Использование Ту‑4 в качестве самолета‑мишени для испытаний зенитной ракетной системы было обусловлено, прежде всего, тем, что для уничтожения самолетов именно такого типа – «летающих крепостей» (аналогом которых являлся Ту‑4) – и предназначался «Беркут». В задании, утвержденном руководством страны, так и было записано: «поражение целей типа тяжелого бомбардировщика Ту‑4». Однако Ту‑4, при всех своих достоинствах, был самолетом совсем другой, еще доракетной эпохи. Создаваемой же зенитной ракетной системе рассчитывать на встречу с его аналогами в настоящих боевых условиях уже не приходилось. В начале 1950‑х годов небо вовсю бороздили реактивные бомбардировщики, превосходившие своих поршневых предшественников по всем параметрам. Начинала создаваться в США и «стратосферная крепость» Б‑52.
В этой ситуации руководство полигона, после проведения первых успешных перехватов Ту‑4, вышло к руководству КБ‑1 с предложением использовать в качестве мишени более современный бомбардировщик – реактивный Ил‑28, близкий по размерам и возможностям к новейшим зарубежным аналогам.
Вопреки ожиданиям подобное предложение натолкнулось на самое серьезное противодействие КБ‑1, прежде всего находившегося на полигоне Сергея Берия, однозначно заявившего: «Раз записано Ту‑4, значит, ничего другого не использовать!»
Понять его логику было несложно: за три года работ все, кто занимался «Беркутом», неоднократно сталкивались с примерами того, чем может обернуться даже самое незначительное отступление от утвержденного руководством страны документа.

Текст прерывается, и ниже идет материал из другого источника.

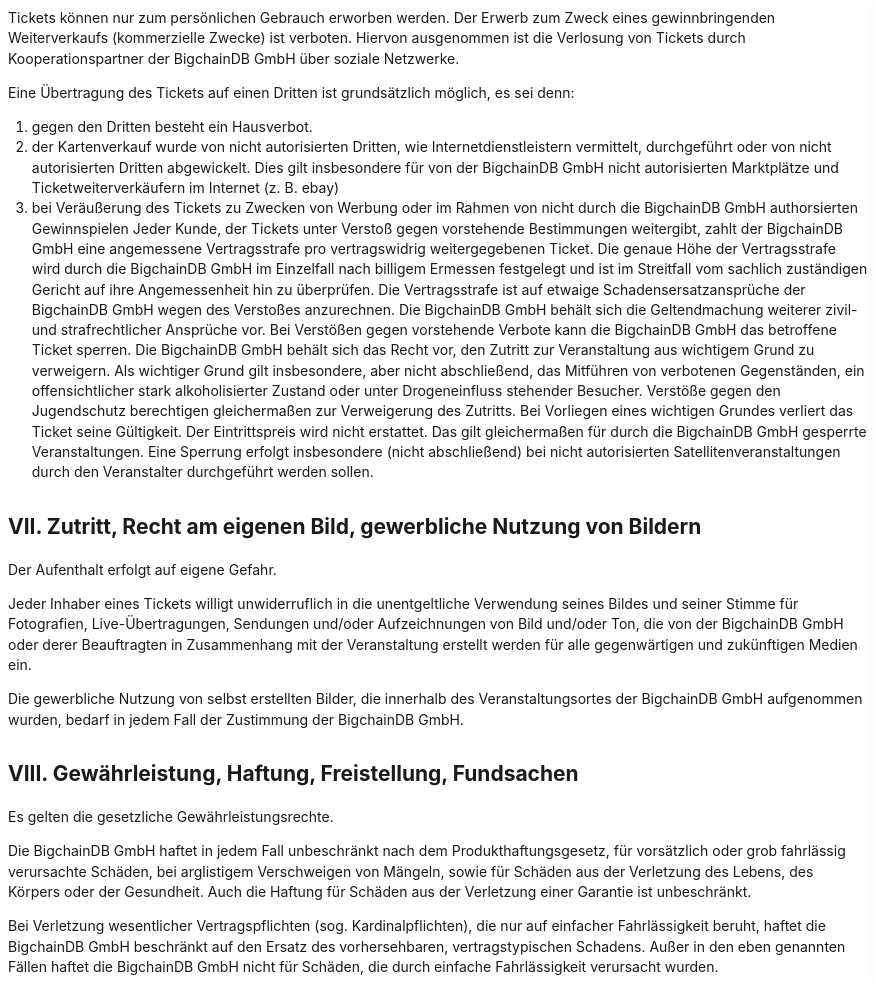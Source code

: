Tickets können nur zum persönlichen Gebrauch erworben werden. Der Erwerb zum Zweck eines gewinnbringenden Weiterverkaufs (kommerzielle Zwecke) ist verboten. Hiervon ausgenommen ist die Verlosung von Tickets durch Kooperationspartner der BigchainDB GmbH über soziale Netzwerke.

Eine Übertragung des Tickets auf einen Dritten ist grundsätzlich möglich, es sei denn:
1. gegen den Dritten besteht ein Hausverbot.
2. der Kartenverkauf wurde von nicht autorisierten Dritten, wie Internetdienstleistern vermittelt, durchgeführt oder von nicht autorisierten Dritten abgewickelt. Dies gilt insbesondere für von der BigchainDB GmbH nicht autorisierten Marktplätze und Ticketweiterverkäufern im Internet (z. B. ebay)
3. bei Veräußerung des Tickets zu Zwecken von Werbung oder im Rahmen von nicht durch die BigchainDB GmbH authorsierten Gewinnspielen
Jeder Kunde, der Tickets unter Verstoß gegen vorstehende Bestimmungen weitergibt, zahlt der BigchainDB GmbH eine angemessene Vertragsstrafe pro vertragswidrig weitergegebenen Ticket. Die genaue Höhe der Vertragsstrafe wird durch die BigchainDB GmbH im Einzelfall nach billigem Ermessen festgelegt und ist im Streitfall vom sachlich zuständigen Gericht auf ihre Angemessenheit hin zu überprüfen. Die Vertragsstrafe ist auf etwaige Schadensersatzansprüche der BigchainDB GmbH wegen des Verstoßes anzurechnen. Die BigchainDB GmbH behält sich die Geltendmachung weiterer zivil- und strafrechtlicher Ansprüche vor.
Bei Verstößen gegen vorstehende Verbote kann die BigchainDB GmbH das betroffene Ticket sperren.
Die BigchainDB GmbH behält sich das Recht vor, den Zutritt zur Veranstaltung aus wichtigem Grund zu verweigern. Als wichtiger Grund gilt insbesondere, aber nicht abschließend, das Mitführen von verbotenen Gegenständen, ein offensichtlicher stark alkoholisierter Zustand oder unter Drogeneinfluss stehender Besucher. Verstöße gegen den Jugendschutz berechtigen gleichermaßen zur Verweigerung des Zutritts. Bei Vorliegen eines wichtigen Grundes verliert das Ticket seine Gültigkeit. Der Eintrittspreis wird nicht erstattet.
Das gilt gleichermaßen für durch die BigchainDB GmbH gesperrte Veranstaltungen. Eine Sperrung erfolgt insbesondere (nicht abschließend) bei nicht autorisierten Satellitenveranstaltungen durch den Veranstalter durchgeführt werden sollen.

## VII. Zutritt, Recht am eigenen Bild, gewerbliche Nutzung von Bildern

Der Aufenthalt erfolgt auf eigene Gefahr.

Jeder Inhaber eines Tickets willigt unwiderruflich in die unentgeltliche Verwendung seines Bildes und seiner Stimme für Fotografien, Live-Übertragungen, Sendungen und/oder Aufzeichnungen von Bild und/oder Ton, die von der BigchainDB GmbH oder derer Beauftragten in Zusammenhang mit der Veranstaltung erstellt werden für alle gegenwärtigen und zukünftigen Medien ein.

Die gewerbliche Nutzung von selbst erstellten Bilder, die innerhalb des Veranstaltungsortes der BigchainDB GmbH aufgenommen wurden, bedarf in jedem Fall der Zustimmung der BigchainDB GmbH.

## VIII. Gewährleistung, Haftung, Freistellung, Fundsachen

Es gelten die gesetzliche Gewährleistungsrechte.

Die BigchainDB GmbH haftet in jedem Fall unbeschränkt nach dem Produkthaftungsgesetz, für vorsätzlich oder grob fahrlässig verursachte Schäden, bei arglistigem Verschweigen von Mängeln, sowie für Schäden aus der Verletzung des Lebens, des Körpers oder der Gesundheit. Auch die Haftung für Schäden aus der Verletzung einer Garantie ist unbeschränkt.

Bei Verletzung wesentlicher Vertragspflichten (sog. Kardinalpflichten), die nur auf einfacher Fahrlässigkeit beruht, haftet die BigchainDB GmbH beschränkt auf den Ersatz des vorhersehbaren, vertragstypischen Schadens.
Außer in den eben genannten Fällen haftet die BigchainDB GmbH nicht für Schäden, die durch einfache Fahrlässigkeit verursacht wurden.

Но Кулешов, которого поддержал ряд военных, продолжал настаивать на своем, предъявив сомневающимся нечто вроде ультиматума: «Не хотите участвовать в подобных испытаниях – мы их проведем своими силами».
В Москву немедленно полетели жалобы. Узнав о возникшей на полигоне проблеме, Берия‑отец решил не накалять страстей. Наоборот, чтобы разрядить обстановку, он направил в Капустин Яр Бориса Львовича Ванникова.
Имя этого великолепного организатора и весьма искушенного в подобных делах политика нечасто встречается в числе активных участников создания советской ракетной промышленности. Борис Львович никогда не был на первых ролях в этой работе. Дел, которые ему поручались и им выполнялись, с лихвой хватило бы не на один десяток энергичных и талантливых организаторов. Нарком вооружения, нарком боеприпасов в те годы, когда от их бесперебойного производства зависела в буквальном смысле слова судьба страны; начальник 1‑го Главного управления при Совете Министров СССР, что в послевоенные годы означало руководство всеми атомными делами – на всех этих «судьбоносных» местах Ванников работал не щадя себя. Ракетными же делами Ванникову доводилось заниматься «факультативно», когда курировавший и атомщиков, и зенитчиков Берия просил его заглянуть в «хозяйство Рябикова» и выяснить, все ли идет там как надо, не морочат ли ему голову своими заумными делами радисты и ракетчики, отодвигая все дальше срок ввода «Беркута» в строй. И как справедливо отмечал Г. В. Кисунько,
Приехав на полигон поздним вечером, Ванников первым делом встретился с заварившим всю эту кашу Кулешовым, и в считаные минуты ему стало ясно, в чем тут дело. Вопрос – что делать дальше? – перед Ванниковым уже не стоял. Попросив Кулешова утром собрать всех заинтересованных лиц на совещание и сразу же после окончания разговора обеспечить его отъезд обратно в Москву, Ванников отправился спать.
Утром Ванников самым внимательным и заинтересованным образом выслушал на совещании и сторонников, и противников ракетных перехватов Ил‑28. Причем ни словом, ни жестом он не показал своего предпочтения той или иной точке зрения. С тем же спокойным видом Ванников после обеда уехал в Москву, оставив полигонных спорщиков в недоумении. Как и о чем он говорил в Москве с Лаврентием Павловичем, можно лишь догадываться, но пришедшая на полигон через день шифровка очень четко и лаконично расставила все по свои местам: «Указание проверить систему по самолету Ил‑28».